Monday, October 7, 2019

Learned indexes for an LSM?

The Learned Indexes paper opened a new area of research for storage engines. The idea is to use the distribution of the data to make searches faster and/or reduce the size of search structures. Whether ML will be used is an implementation artifact to me. I am in this for the efficiency gains -- reducing space and CPU read amplification. I prefer to call this topic learned search structures rather than learned indexes because the public isn't ready for learned recovery and learned consistency.

While the Learned Indexes paper has ideas for hash maps and bloom filters most research has focused on a B-Tree. I expect learned indexes to work better with an LSM because its search structures (block indexes) are created off line with respect to user operations. There is more time for analysis and the per-SST search structures are write once so there is no need to deal with updates.
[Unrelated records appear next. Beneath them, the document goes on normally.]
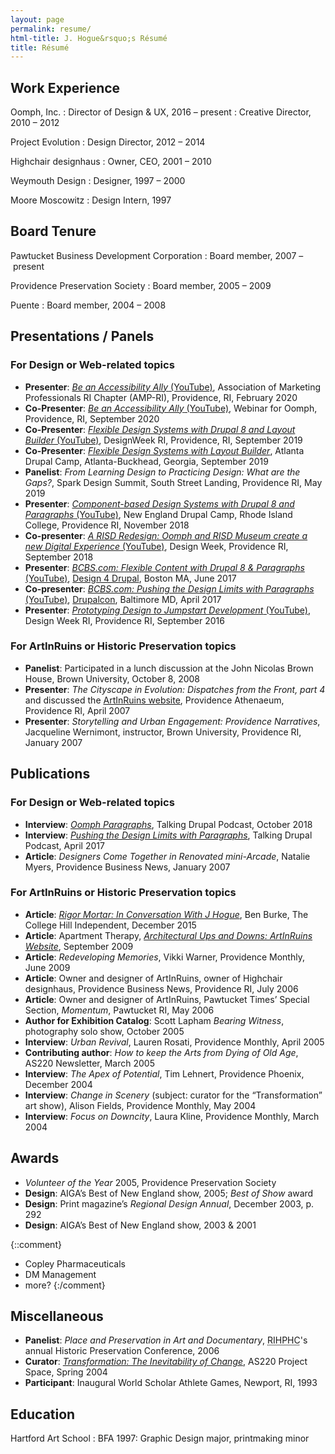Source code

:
 ```yaml
---
layout: page
permalink: resume/
html-title: J. Hogue&rsquo;s Résumé
title: Résumé
---
```


## Work Experience

Oomph, Inc.
: Director of Design &amp; UX, 2016 – present
: Creative Director, 2010 – 2012

Project Evolution
: Design Director, 2012 – 2014

Highchair designhaus
: Owner, CEO, 2001 – 2010

Weymouth Design
: Designer, 1997 – 2000

Moore Moscowitz
: Design Intern, 1997


## Board Tenure

Pawtucket Business Development Corporation
: Board member, 2007 – present

Providence Preservation Society
: Board member, 2005 – 2009

Puente
: Board member, 2004 – 2008


## Presentations / Panels

### For Design or Web-related topics

+ **Presenter**: [<cite>Be an Accessibility Ally</cite> (YouTube)](//www.youtube.com/watch?v=DobGJFuCG6Q), Association of Marketing Professionals RI Chapter (AMP-RI), Providence, RI, February 2020
+ **Co-Presenter**: [<cite>Be an Accessibility Ally</cite> (YouTube)](//www.youtube.com/watch?v=mziG1GQU2k0), Webinar for Oomph, Providence, RI, September 2020
+ **Co-Presenter**: [<cite>Flexible Design Systems with Drupal 8 and Layout Builder</cite> (YouTube)](//www.youtube.com/watch?v=WQwIBt3EvtY), DesignWeek RI, Providence, RI, September 2019
+ **Co-Presenter**: [<cite>Flexible Design Systems with Layout Builder</cite>](//www.drupalcampatlanta.com/2019/sessions/flexible-design-systems-layout-builder), Atlanta Drupal Camp, Atlanta-Buckhead, Georgia, September 2019
+ **Panelist**: <cite>From Learning Design to Practicing Design: What are the Gaps?</cite>, Spark Design Summit, South Street Landing, Providence RI, May 2019
+ **Presenter**: [<cite>Component-based Design Systems with Drupal 8 and Paragraphs</cite> (YouTube)](//www.youtube.com/watch?v=a4QPAh7B5is "Watch the presentation on YouTube"), New England Drupal Camp, Rhode Island College, Providence RI, November 2018
+ **Co-presenter**: [<cite>A RISD Redesign: Oomph and RISD Museum create a new Digital Experience</cite> (YouTube)](//youtu.be/tYYQ7L6MVTk "Watch the presentation on YouTube"), Design Week, Providence RI, September 2018
+ **Presenter**: [<cite>BCBS.com: Flexible Content with Drupal 8 & Paragraphs</cite> (YouTube)](//www.youtube.com/watch?v=KKrI6oBxrk8 "Watch the presentation on YouTube"), [Design 4 Drupal](https://2017.design4drupal.org/sessions/case-study/bcbscom-flexible-content-drupal-8-paragraphs "Presentation archive page at Design4Drupal.org"), Boston MA, June 2017
+ **Co-presenter**: [<cite>BCBS.com: Pushing the Design Limits with Paragraphs</cite> (YouTube)](//www.youtube.com/watch?v=3e1EWT4BZKA "Watch the presentation on YouTube"), [Drupalcon](//events.drupal.org/baltimore2017/sessions/bcbscom-pushing-design-limits-paragraphs "Presentation archive page at Drupal.org"), Baltimore MD, April 2017
+ **Presenter**: [<cite>Prototyping Design to Jumpstart Development</cite> (YouTube)](//www.youtube.com/watch?v=pKizikIBqUg&t=4s "Watch the presentation on YouTube"), Design Week RI, Providence RI, September 2016

### For ArtInRuins or Historic Preservation topics

+ **Panelist**: Participated in a lunch discussion at the John Nicolas Brown House, Brown University, October 8, 2008
+ **Presenter**: <cite>The Cityscape in Evolution: Dispatches from the Front, part 4</cite> and discussed the [ArtInRuins website](//artinruins.com), Providence Athenaeum, Providence RI, April 2007
+ **Presenter**: <cite>Storytelling and Urban Engagement: Providence Narratives</cite>, Jacqueline Wernimont, instructor, Brown University, Providence RI, January 2007


## Publications

### For Design or Web-related topics

+ **Interview**: [<cite>Oomph Paragraphs</cite>](//www.talkingdrupal.com/178 "Go to the Talking Drupal site to listen"), Talking Drupal Podcast, October 2018
+ **Interview**: [<cite>Pushing the Design Limits with Paragraphs</cite>](//www.talkingdrupal.com/142 "Go to the Talking Drupal site to listen"), Talking Drupal Podcast, April 2017
+ **Article**: <cite>Designers Come Together in Renovated mini-Arcade</cite>, Natalie Myers, Providence Business News, January 2007

### For ArtInRuins or Historic Preservation topics

+ **Article**: [<cite>Rigor Mortar: In Conversation With J Hogue</cite>](//www.theindy.org/753 "Go to the College Independent website for the full article"), Ben Burke, The College Hill Independent, December 2015
+ **Article**: Apartment Therapy, [<cite>Architectural Ups and Downs: ArtInRuins Website</cite>](//web.archive.org/web/20150908085604/http://www.apartmenttherapy.com/rhode-island-ar-94880 "Navigate to Archive.org for the full article"), September 2009
+ **Article**: <cite>Redeveloping Memories</cite>, Vikki Warner, Providence Monthly, June 2009
+ **Article**: Owner and designer of ArtInRuins, owner of Highchair designhaus, Providence Business News, Providence RI, July 2006
+ **Article**: Owner and designer of ArtInRuins, Pawtucket Times’ Special Section, <cite>Momentum</cite>, Pawtucket RI, May 2006 
+ **Author for Exhibition Catalog**: Scott Lapham <cite>Bearing Witness</cite>, photography solo show, October 2005
+ **Interview**: <cite>Urban Revival</cite>, Lauren Rosati, Providence Monthly, April 2005
+ **Contributing author**: <cite>How to keep the Arts from Dying of Old Age</cite>, AS220 Newsletter, March 2005
+ **Interview**: <cite>The Apex of Potential</cite>, Tim Lehnert, Providence Phoenix, December 2004
+ **Interview**: <cite>Change in Scenery</cite> (subject: curator for the “Transformation” art show), Alison Fields, Providence Monthly, May 2004
+ **Interview**: <cite>Focus on Downcity</cite>, Laura Kline, Providence Monthly, March 2004


## Awards

+ *Volunteer of the Year* 2005, Providence Preservation Society
+ **Design**: AIGA’s Best of New England show, 2005; *Best of Show* award
+ **Design**: Print magazine’s *Regional Design Annual*, December 2003, p. 292
+ **Design**: AIGA’s Best of New England show, 2003 & 2001

{::comment}
+ Copley Pharmaceuticals
+ DM Management
+ more?
{:/comment}


## Miscellaneous

+ **Panelist**: <cite>Place and Preservation in Art and Documentary</cite>, <abbr title="Rhode Island Historic Preservation &amp; Heritage Commission">RIHPHC</abbr>'s annual Historic Preservation Conference, 2006
+ **Curator**: [<cite>Transformation: The Inevitability of Change</cite>](//digitalcommons.ric.edu/cgi/viewcontent.cgi "View an archive of this show on Rhode Island College&rsquo;s Digital Commons"), 
AS220 Project Space, Spring 2004
+ **Participant**: Inaugural World Scholar Athlete Games, Newport, RI, 1993


## Education

Hartford Art School
: BFA 1997: Graphic Design major, printmaking minor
Other search optimizations

One of the goals for learned tree indexes is to avoid log2(N) comparisons on a search so I will mention a few things in InnoDB and RocksDB that help with that:
  • The adaptive hash index (AHI) in InnoDB is a non-persistent hash table built on demand that maps a primary key value to a block in the buffer pool. With a clustered index like InnoDB (and MyRocks) non-covering secondary index queries must probe the PK index per row to get the missing columns. The AHI can avoid that CPU overhead.
  • RocksDB uses bloom filters to avoid some of the search overhead per level of the LSM tree. They don't avoid all of the per-level overhead as a search must be done to find the SST before the bloom filter can be checked.
  • RocksDB optionally uses a hash index per data block to avoid binary search within the data block. I assume that learned index approaches can augment or replace some of the data block index, the per block hash index and the bloom filter.